The Canadian-born Doohan was enjoying a busy career as a character actor when he auditioned for a role as an engineer in a new space adventure on NBC in 1966. A master of dialects from his early years in radio, he tried seven different accents.

”The producers asked me which one I preferred,” Doohan recalled 30 years later. ”I believed the Scot voice was the most commanding. So I told them, ‘If this character is going to be an engineer, you’d better make him a Scotsman.”’

The series, which starred William Shatner as Captain James T Kirk and Leonard Nimoy as the enigmatic Mr Spock, attracted an enthusiastic following of science-fiction fans, especially among teenagers and children, but not enough ratings power.
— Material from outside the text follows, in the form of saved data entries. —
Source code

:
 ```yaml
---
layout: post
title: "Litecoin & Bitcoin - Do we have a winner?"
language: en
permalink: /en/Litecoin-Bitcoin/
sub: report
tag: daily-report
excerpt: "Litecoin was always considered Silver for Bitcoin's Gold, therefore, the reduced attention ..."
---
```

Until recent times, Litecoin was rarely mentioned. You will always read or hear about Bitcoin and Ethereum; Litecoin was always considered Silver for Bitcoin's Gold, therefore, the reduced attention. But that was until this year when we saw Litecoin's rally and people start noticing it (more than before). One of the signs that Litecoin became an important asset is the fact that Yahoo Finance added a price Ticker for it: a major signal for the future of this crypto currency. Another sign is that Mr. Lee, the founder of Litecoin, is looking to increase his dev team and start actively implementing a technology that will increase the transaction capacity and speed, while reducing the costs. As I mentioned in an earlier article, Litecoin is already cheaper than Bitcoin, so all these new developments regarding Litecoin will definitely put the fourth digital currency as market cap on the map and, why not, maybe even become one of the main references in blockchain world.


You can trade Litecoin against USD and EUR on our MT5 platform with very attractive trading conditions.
NBC cancelled it after three seasons.

When the series ended in 1969, Doohan found himself typecast as Montgomery Scott, the canny engineer with a burr in his voice.

He appeared in Star Trek: The Motion Picture in 1979, one of six films to feature the original Enterprise cast, and made guest appearances in later Star Trek series.

Doohan was also a linguist and wrote the Vulcan and Klingon dialogue heard in Star Trek: The Motion Picture.

In August last year, Doohan received a star on the Hollywood Walk of Fame.

In 1973, he complained about being typecast to his dentist, who advised him: ”Jimmy, you’re going to be Scotty long after you’re dead. If I were you, I’d go with the flow.”

”I took his advice,” said Doohan later, ”and since then everything’s been just lovely.”